Au centre un narrateur prénommé Nophto. Dans une gestre très «Fenêtre sur cour» du film de Hitchcock il observe le monde depuis son domicile, et scrute l’intimité de ses contemporains, quand il ne passe pas son temps à traîner avec ses amis, ou ses quelques relations sentimentales peu stables au demeurant. Écrivain ambitieux mais qui n’a publié qu’un ouvrage obscur passé inaperçu, il pense n’être, dans l’intimité des pupilles de ses voisins, qu’un «indistinct, un innommable, à peine quelqu’un : une hypothèse sans utilité pratique apparente. Un spécimen neutre, long et fragile, à la beauté spéciale, aux lignes de visage outrageusement non viriles- avec de grands yeux aux paupières plus conçues pour l’insomnie que la rêverie, un corps pas du tout fait pour affronter le monde du dehors : le froid, les femmes, les rixes et le reste ; une silhouette nichée dans une mansarde exiguë pour le corps et l’âme. Bref « un être vivant et mort à la fois ».»
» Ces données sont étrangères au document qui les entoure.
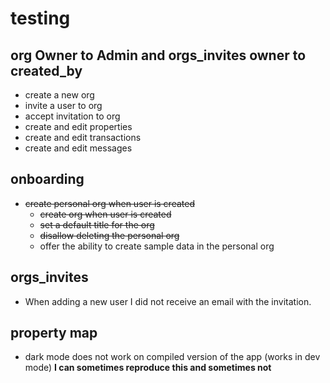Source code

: # testing

## org Owner to Admin and orgs_invites owner to created_by

- create a new org
- invite a user to org
- accept invitation to org
- create and edit properties
- create and edit transactions
- create and edit messages

## onboarding

- <s>create personal org when user is created</s>
  - <s>create org when user is created</s>
  - <s>set a default title for the org</s>
  - <s>disallow deleting the personal org</s>
  - offer the ability to create sample data in the personal org

## orgs_invites

- When adding a new user I did not receive an email with the invitation.

## property map

- dark mode does not work on compiled version of the app (works in dev mode) **I can sometimes reproduce this and sometimes not**
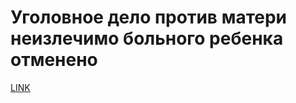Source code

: # Уголовное дело против матери неизлечимо больного ребенка отменено



[LINK](https://varlamov.ru/2996559.html)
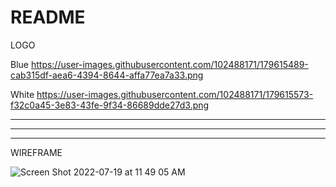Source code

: # README

LOGO

Blue
https://user-images.githubusercontent.com/102488171/179615489-cab315df-aea6-4394-8644-affa77ea7a33.png

White
https://user-images.githubusercontent.com/102488171/179615573-f32c0a45-3e83-43fe-9f34-86689dde27d3.png

----------------------------------------------------------------------------------------------------------------------------------------------------------
----------------------------------------------------------------------------------------------------------------------------------------------------------
----------------------------------------------------------------------------------------------------------------------------------------------------------
WIREFRAME

![Screen Shot 2022-07-19 at 11 49 05 AM](https://user-images.githubusercontent.com/102488171/179793731-6d14d9b4-c226-4c42-935c-44a3573b15ae.png)

















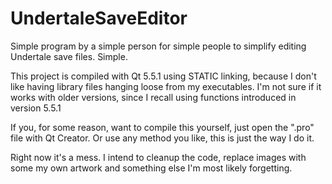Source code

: # UndertaleSaveEditor
Simple program by a simple person for simple people to simplify editing Undertale save files. Simple.

This project is compiled with Qt 5.5.1 using STATIC linking, because I don't like having library files hanging loose from my executables.
I'm not sure if it works with older versions, since I recall using functions introduced in version 5.5.1

If you, for some reason, want to compile this yourself, just open the ".pro" file with Qt Creator. Or use any method you like, this is just the way I do it.

Right now it's a mess. I intend to cleanup the code, replace images with some my own artwork and something else I'm most likely forgetting.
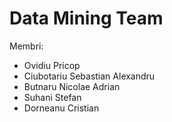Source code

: # Data Mining Team

Membri:
- Ovidiu Pricop
- Ciubotariu Sebastian Alexandru
- Butnaru Nicolae Adrian
- Suhani Stefan
- Dorneanu Cristian
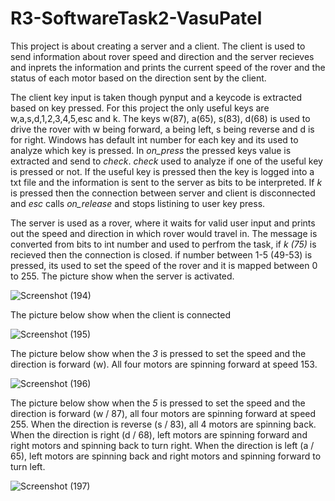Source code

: # R3-SoftwareTask2-VasuPatel


This project is about creating a server and a client. The client is used to send information about rover speed and direction and the server recieves and inprets the information and prints the current speed of the rover and the status of each motor based on the direction sent by the client.


The client key input is taken though pynput and a keycode is extracted based on key pressed. For this project the only useful keys are w,a,s,d,1,2,3,4,5,esc and k. The keys w(87), a(65), s(83), d(68) is used to drive the rover with w being forward, a being left, s being reverse and d is for right. Windows has default int number for each key and its used to analyze which key is pressed. In *on_press* the pressed keys value is extracted and send to *check*. *check* used to analyze if one of the useful key is pressed or not. If the useful key is pressed then the key is logged into a txt file and the information is sent to the server as bits to be interpreted. If *k* is pressed then the connection between server and client is disconnected and *esc*  calls *on_release* and stops listining to user key press.

The server is used as a rover, where it waits for valid user input and prints out the speed and direction in which rover would travel in. The message is converted from bits to int number and used to perfrom the task, if *k (75)* is recieved then the connection is closed. if number between 1-5 (49-53) is pressed, its used to set the speed of the rover and it is mapped between 0 to 255. The picture show when the server is activated.

![Screenshot (194)](https://user-images.githubusercontent.com/83378929/138540066-087bf31f-8544-41ca-973f-ac57023c2c95.png)

The picture below show when the client is connected

![Screenshot (195)](https://user-images.githubusercontent.com/83378929/138540303-8b667d45-c1c2-41c5-a2af-108062409f4a.png)


The picture below show when the *3* is pressed to set the speed and the direction is forward (w). All four motors are spinning forward at speed 153.

![Screenshot (196)](https://user-images.githubusercontent.com/83378929/138540306-b1d5270b-d203-48d9-98ca-7f1626d2c7f4.png)    
  

The picture below show when the *5* is pressed to set the speed and the direction is forward (w / 87), all four motors are spinning forward at speed 255. When the direction is reverse (s / 83), all 4 motors are spinning back. When the direction is right (d / 68), left motors are spinning forward and right motors and spinning back to turn right. When the direction is left (a / 65), left motors are spinning back and right motors and spinning forward to turn left.

![Screenshot (197)](https://user-images.githubusercontent.com/83378929/138540308-cbc827b6-9fd6-4abc-bc2a-394c1058005d.png)


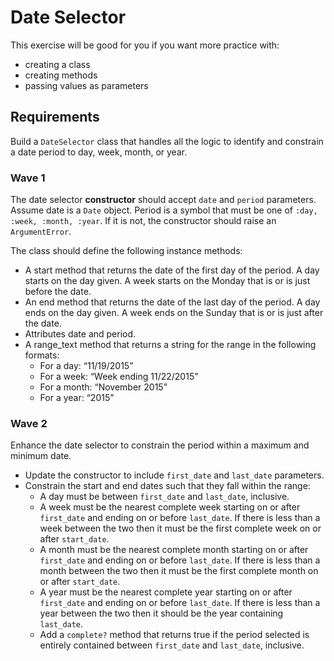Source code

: # Date Selector

This exercise will be good for you if you want more practice with:
- creating a class
- creating methods
- passing values as parameters

## Requirements
Build a `DateSelector` class that handles all the logic to identify and constrain a date period to day, week, month, or year.


### Wave 1
The date selector **constructor** should accept `date` and `period` parameters. Assume date is a `Date` object. Period is a symbol that must be one of `:day, :week, :month, :year`. If it is not, the constructor should raise an `ArgumentError`.

The class should define the following instance methods:
- A start method that returns the date of the first day of the period. A day starts on the day given. A week starts on the Monday that is or is just before the date.
- An end method that returns the date of the last day of the period. A day ends on the day given. A week ends on the Sunday that is or is just after the date.
- Attributes date and period.
- A range_text method that returns a string for the range in the following formats:
    - For a day: “11/19/2015”
    - For a week: “Week ending 11/22/2015”
    - For a month: “November 2015”
    - For a year: “2015”


### Wave 2
Enhance the date selector to constrain the period within a maximum and minimum date.

- Update the constructor to include `first_date` and `last_date` parameters.
- Constrain the start and end dates such that they fall within the range:
    - A day must be between `first_date` and `last_date`, inclusive.
    - A week must be the nearest complete week starting on or after `first_date` and ending on or before `last_date`.  If there is less than a week between the two then it must be the first complete week on or after `start_date`.
    - A month must be the nearest complete month starting on or after `first_date` and ending on or before `last_date`. If there is less than a month between the two then it must be the first complete month on or after `start_date`.
    - A year must be the nearest complete year starting on or after `first_date` and ending on or before `last_date`. If there is less than a year between the two then it should be the year containing `last_date`.
    - Add a `complete?` method that returns true if the period selected is entirely contained between `first_date` and `last_date`, inclusive.
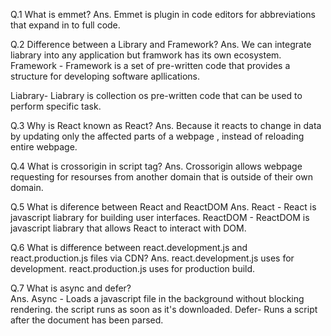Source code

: Q.1 What is emmet?
Ans. Emmet is plugin in code editors  for abbreviations that expand in to full code.

Q.2 Difference between a Library and Framework?
Ans. We can integrate liabrary into any application but framwork has its own ecosystem.
    Framework - Framework is a set of pre-written code that provides a structure for developing software apllications.

Liabrary- Liabrary is collection os pre-written code that can be used to perform specific task.

Q.3 Why is React known as React?
Ans. Because it reacts to change in data by updating only the affected parts of a webpage , instead of reloading entire webpage.

Q.4 What is crossorigin in script tag?
Ans. Crossorigin allows webpage requesting for resourses from another domain that is outside of their own domain.

Q.5 What is diference between React and ReactDOM
Ans. React - React is javascript liabrary for building user interfaces.
     ReactDOM - ReactDOM is javascript liabrary that allows React to interact with DOM.   

Q.6 What is difference between react.development.js and react.production.js files via CDN?
Ans. react.development.js uses for development.
    react.production.js uses for production build.

Q.7 What is async and defer?  
Ans. Async - Loads a javascript file in the background without blocking rendering. the script runs as soon as it's downloaded.
     Defer- Runs a script after the document has been parsed.          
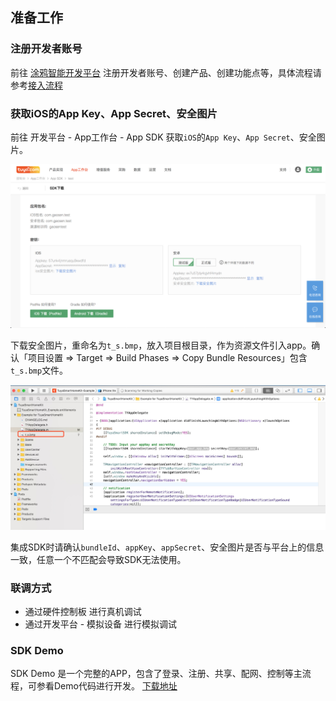 ## 准备工作

### 注册开发者账号
前往 [涂鸦智能开发平台](https://iot.tuya.com) 注册开发者账号、创建产品、创建功能点等，具体流程请参考[接入流程](https://docs.tuya.com/cn/overview/dev-process.html)

### 获取iOS的App Key、App Secret、安全图片

前往 开发平台 - App工作台 - App SDK 获取`iOS`的`App Key`、`App Secret`、安全图片。

![](./images/ios-sdk-prepare.png)



下载安全图片，重命名为`t_s.bmp`，放入项目根目录，作为资源文件引入app。确认「项目设置 => Target => Build Phases => Copy Bundle Resources」包含`t_s.bmp`文件。

![](./images/ios-sdk-sec-pic.jpg)

集成SDK时请确认`bundleId`、`appKey`、`appSecret`、安全图片是否与平台上的信息一致，任意一个不匹配会导致SDK无法使用。



### 联调方式
- 通过硬件控制板 进行真机调试
- 通过开发平台 - 模拟设备 进行模拟调试

### SDK Demo
SDK Demo 是一个完整的APP，包含了登录、注册、共享、配网、控制等主流程，可参看Demo代码进行开发。 [下载地址](https://github.com/TuyaInc/tuyasmart_home_ios_sdk)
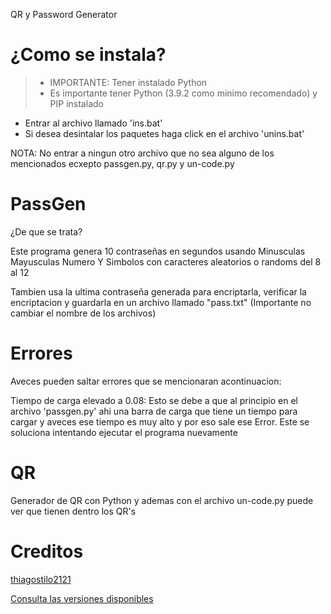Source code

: QR y Password Generator

# ¿Como se instala?
> - IMPORTANTE: Tener instalado Python
> - Es importante tener Python (3.9.2 como minimo recomendado) y PIP instalado

- Entrar al archivo llamado 'ins.bat'
- Si desea desintalar los paquetes haga click en el archivo 'unins.bat'

NOTA: No entrar a ningun otro archivo que no sea alguno de los mencionados ecxepto passgen.py, qr.py y un-code.py

# PassGen

¿De que se trata?

Este programa genera 10 contraseñas en segundos usando Minusculas Mayusculas Numero Y Simbolos con caracteres aleatorios o randoms del 8 al 12

Tambien usa la ultima contraseña generada para encriptarla, verificar la encriptacion y guardarla en un archivo llamado "pass.txt" (Importante no cambiar el nombre de los archivos)

# Errores

Aveces pueden saltar errores que se mencionaran acontinuacion:

Tiempo de carga elevado a 0.08:
Esto se debe a que al principio en el archivo 'passgen.py' ahi una barra de carga que tiene un tiempo para cargar y aveces ese tiempo es muy alto y por eso sale ese Error. Este se soluciona intentando ejecutar el programa nuevamente

# QR

Generador de QR con Python y ademas con el archivo un-code.py puede ver que tienen dentro los QR's

# Creditos

[thiagostilo2121](https://github.com/thiagostilo2121)

[Consulta las versiones disponibles](https://github.com/thiagostilo2121/S-Tools/SECURITY.md)
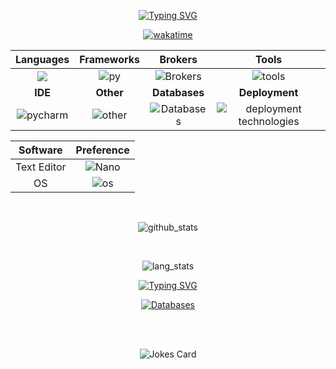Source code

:<div align="center">

<a href="https://git.io/typing-svg"><img src="https://readme-typing-svg.demolab.com?font=Fira+Code&pause=1000&color=4B9552&center=true&vCenter=true&multiline=true&width=435&height=100&lines=Hi%2C+there!;I'm+GarrusWTF;Backend+Python+Developer+" alt="Typing SVG" /></a>


[![wakatime](https://wakatime.com/badge/user/25cb8bc2-985d-42c6-8ba3-82442b37f6ed.svg)](https://wakatime.com/@25cb8bc2-985d-42c6-8ba3-82442b37f6ed)
</div>


<div align="center">

|Languages |Frameworks|Brokers| Tools|
|:----------:|:----------:|:---------:|:-------:|
![](https://skillicons.dev/icons?i=python,c&perline=2)| ![py](https://skillicons.dev/icons?i=fastapi,django&perline=3)|![Brokers](https://skillicons.dev/icons?i=kafka,rabbitmq)| ![tools](https://skillicons.dev/icons?i=postman,git&perline=3)|
|**IDE**|**Other**|**Databases**|**Deployment**|
|![pycharm](https://skillicons.dev/icons?i=pycharm,vscode)|![other](https://skillicons.dev/icons?i=cloudflare,powershell,regex,ubuntu&perline=2)|  ![Databases](https://skillicons.dev/icons?i=mysql,postgresql,sqlite,redis&perline=2)|![deployment technologies](https://skillicons.dev/icons?i=docker,nginx,bash,linux&perline=2)|


</div>

<div align="center">

| Software | Preference |
|:-------------:|:-------------:|
| Text Editor | ![Nano](https://img.shields.io/badge/nano-4A90E2?style=for-the-badge&logo=nano&logoColor=white) |
|OS | ![os](https://skillicons.dev/icons?i=windows,ubuntu) |


</div>

<div align="center" style="block">

<div>

<br>

![github_stats](https://stats-24mc.vercel.app/api?username=garruswtf&show_icons=true&theme=default#gh-light-mode-only)

<br>

![lang_stats](https://stats-24mc.vercel.app/api/top-langs/?username=garruswtf&layout=donut)

</div>

<a href="https://benikov.t.me/"><img src="https://readme-typing-svg.demolab.com?font=Fira+Code&duration=3000&pause=2000&color=4B9552&center=true&multiline=true&width=435&height=60&lines=Text+me+on+Telegram;%3A)" alt="Typing SVG" /></a>

[![Databases](https://img.shields.io/badge/Telegram-2CA5E0?style=for-the-badge&logo=telegram&logoColor=white)](https://benikov.t.me)


<br>
<br>

![Jokes Card](https://readme-jokes.vercel.app/api)
</div>
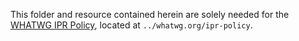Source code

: This folder and resource contained herein are solely needed for the [WHATWG IPR Policy](https://whatwg.org/ipr-policy), located at `../whatwg.org/ipr-policy`.
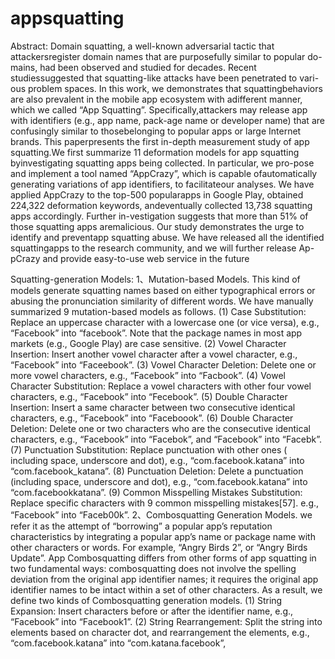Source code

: # appsquatting
Abstract:  Domain squatting, a well-known adversarial tactic that attackersregister domain names that are purposefully similar to popular do-mains, had been observed and studied for decades. Recent studiessuggested that squatting-like attacks have been penetrated to vari-ous problem spaces. In this work, we demonstrates that squattingbehaviors are also prevalent in the mobile app ecosystem with adifferent manner, which we called “App Squatting”. Specifically,attackers may release app with identifiers (e.g., app name, pack-age name or developer name) that are confusingly similar to thosebelonging to popular apps or large Internet brands. This paperpresents the first in-depth measurement study of app squatting.We first summarize 11 deformation models for app squatting byinvestigating squatting apps being collected. In particular, we pro-pose and implement a tool named “AppCrazy”, which is capable ofautomatically generating variations of app identifiers, to facilitateour analyses. We have applied AppCrazy to the top-500 popularapps in Google Play, obtained 224,322 deformation keywords, andeventually collected 13,738 squatting apps accordingly. Further in-vestigation suggests that more than 51% of those squatting apps aremalicious. Our study demonstrates the urge to identify and preventapp squatting abuse. We have released all the identified squattingapps to the research community, and we will further release Ap-pCrazy and provide easy-to-use web service in the future


Squatting-generation Models:
1、Mutation-based Models. This kind of models generate squatting
names based on either typographical errors or abusing the
pronunciation similarity of different words. We have manually
summarized 9 mutation-based models as follows.
    (1) Case Substitution: Replace an uppercase character with a
lowercase one (or vice versa), e.g., “Facebook” into “facebook”.
Note that the package names in most app markets
(e.g., Google Play) are case sensitive.
    (2) Vowel Character Insertion: Insert another vowel character
after a vowel character, e.g., “Facebook” into “Faceebook”.
    (3) Vowel Character Deletion: Delete one or more vowel characters,
e.g., “Facebook” into “Facbook”.
    (4) Vowel Character Substitution: Replace a vowel characters with
other four vowel characters, e.g., “Facebook” into “Fecebook”.
    (5) Double Character Insertion: Insert a same character between
two consecutive identical characters, e.g., “Facebook” into
“Faceboook”.
    (6) Double Character Deletion: Delete one or two characters who
are the consecutive identical characters, e.g., “Facebook” into
“Facebok”, and “Facebook” into “Facebk”.
    (7) Punctuation Substitution: Replace punctuation with other
ones ( including space, underscore and dot), e.g.,
“com.facebook.katana” into “com.facebook_katana”.
    (8) Punctuation Deletion: Delete a punctuation (including space,
underscore and dot), e.g., “com.facebook.katana” into
“com.facebookkatana”.
    (9) Common Misspelling Mistakes Substitution: Replace specific
characters with 9 common misspelling mistakes[57]. e.g.,
“Facebook” into “Faceb00k”.
2、Combosquatting Generation Models. we refer it as
the attempt of “borrowing” a popular app’s reputation characteristics
by integrating a popular app’s name or package name with
other characters or words. For example, “Angry Birds 2”, or “Angry
Birds Update”. App Combosquatting differs from other forms of
app squatting in two fundamental ways: combosquatting does
not involve the spelling deviation from the original app identifier
names; it requires the original app identifier names to be intact
within a set of other characters. As a result, we define two kinds of
Combosquatting generation models.
    (1) String Expansion: Insert characters before or after the identifier
name, e.g., “Facebook” into “Facebook1”.
    (2) String Rearrangement: Split the string into elements based
on character dot, and rearrangement the elements, e.g.,
“com.facebook.katana” into “com.katana.facebook”,
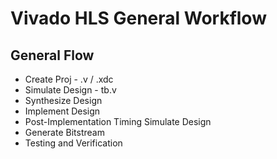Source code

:# Vivado HLS General Workflow

## General Flow

-   Create Proj - .v / .xdc
-   Simulate Design - tb.v
-   Synthesize Design
-   Implement Design
-   Post-Implementation Timing Simulate Design
-   Generate Bitstream
-   Testing and Verification
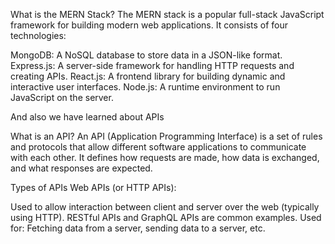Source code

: What is the MERN Stack? The MERN stack is a popular full-stack JavaScript framework for building modern web applications. It consists of four technologies:

MongoDB: A NoSQL database to store data in a JSON-like format. Express.js: A server-side framework for handling HTTP requests and creating APIs. React.js: A frontend library for building dynamic and interactive user interfaces. Node.js: A runtime environment to run JavaScript on the server.

And also we have learned about APIs

What is an API? An API (Application Programming Interface) is a set of rules and protocols that allow different software applications to communicate with each other. It defines how requests are made, how data is exchanged, and what responses are expected.

Types of APIs Web APIs (or HTTP APIs):

Used to allow interaction between client and server over the web (typically using HTTP). RESTful APIs and GraphQL APIs are common examples. Used for: Fetching data from a server, sending data to a server, etc.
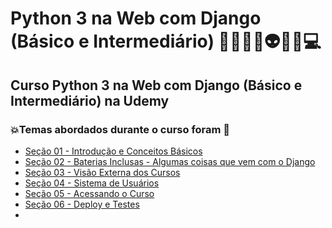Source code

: # Python 3 na Web com Django (Básico e Intermediário) 👩🏻‍💻🐍👽🤯🤖💻
## Curso Python 3 na Web com Django (Básico e Intermediário) na Udemy
### 💥Temas abordados durante o curso foram 🚀
- [Seção 01 - Introdução e Conceitos Básicos](https://github.com/romulovieira777/Python_3_na_Web_com_Django_Basico_e_Intermediario/tree/main/Secao_01_Introducao_e_Conceitos_Basicos)
- [Seção 02 - Baterias Inclusas - Algumas coisas que vem com o Django](https://github.com/romulovieira777/Python_3_na_Web_com_Django_Basico_e_Intermediario/tree/main/Secao_02_Baterias_Inclusas_Algumas_coisas_que_vem_com_o_Django/simplemooc)
- [Seção 03 - Visão Externa dos Cursos](https://github.com/romulovieira777/Python_3_na_Web_com_Django_Basico_e_Intermediario/tree/main/Secao_03_Visao_Externa_dos_Cursos/simplemooc)
- [Seção 04 - Sistema de Usuários](https://github.com/romulovieira777/Python_3_na_Web_com_Django_Basico_e_Intermediario/tree/main/Secao_04_Sistema_de_Usurios)
- [Seção 05 - Acessando o Curso](https://github.com/romulovieira777/Python_3_na_Web_com_Django_Basico_e_Intermediario)
- [Seção 06 - Deploy e Testes]()
- 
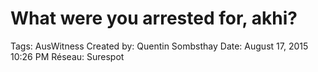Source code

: # What were you arrested for, akhi?

Tags: AusWitness
Created by: Quentin Sombsthay
Date: August 17, 2015 10:26 PM
Réseau: Surespot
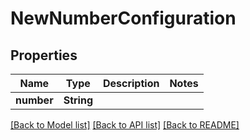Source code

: # NewNumberConfiguration

## Properties

Name | Type | Description | Notes
------------ | ------------- | ------------- | -------------
**number** | **String** |  | 

[[Back to Model list]](../README.md#documentation-for-models) [[Back to API list]](../README.md#documentation-for-api-endpoints) [[Back to README]](../README.md)


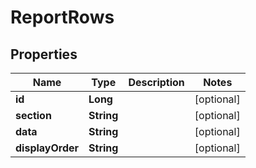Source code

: 

# ReportRows

## Properties

Name | Type | Description | Notes
------------ | ------------- | ------------- | -------------
**id** | **Long** |  |  [optional]
**section** | **String** |  |  [optional]
**data** | **String** |  |  [optional]
**displayOrder** | **String** |  |  [optional]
Nous ajouterons qu’il se définit oisif, «et que pour reprendre l’expression de Stendhal: « Nous avouerons que notre héros est fort peu héros » au moment où nous en faisons la connaissance. Moitié écrivain moité dandy, Nophto aime enrichir son quotidien de phrases plus sentencieuses que pensées où l’on dira par exemple que la vermine est à l’homme ce que l’homme est à la terre : de là vient sa suggestive puissance de l’idée qu’on lui suggère selon laquelle « l’excès est la juste mesure de l’art » avec pour exemple Schönberg et son « Pierrot lunaire » Rodin et sa « Porte de l’enfer », Satie et son morceau « Vexations » à jouer huit cent huit fois de suite Nophto réfléchit au fait de pouvoir coucher les mots sobrement au contraire avec vue sur l’absolu. Dans une narration à la fois souple et saccadée, où les femmes ont la part belle, nous sont présentés un à un tout l’entourage de l’écrivain narrateur.»
Personnages atypiques
Il y a Antoine Zibibbi, 35 ans, vendeur à Videodream, «jeune homme doté d’une virilité années 80, qu’on voyait dans les polars et qui ne se fait plus aujourd’hui, avec, en prime, un air coquin et charmeur très XVIIIe siècle à la Casanova – et un vicieux Casa, pas un Casanovice !» Un être de la race dominante des «hommes à femmes», qui a aussi l’indiscrétion typique de sa supériorité, prenant autant plaisir à vivre ses aventures qu’à les narrer. Léon de Belax, 32 ans, brillant causeur, expérimentateur de vie, habile aux choses de l’existence, un esprit vif et farceur qui aime les combines, le flunch et les femmes. Ava, 26 ans, créature surnaturelle, call-girl un peu bimbo, «une mûlatresse très sexe taillée dans le patron du désir, adorablement maigre à la peau suave». Louis Cysséro, 29 ans, conteur de chinoiseries, toujours dans la contradiction, chercheur à la petite bête qui se croit praticien de la casuistique, mais qui demeure un praticien peu intellectualisé et donc un mauvais peintre psychologique. Sans oublier Victor-Henry Sareg, 32 ans, «un type d’une pâleur sénile, et d’une laideur si bien appliquée sur sa figure qu’elle paraît lisse, presque polie.»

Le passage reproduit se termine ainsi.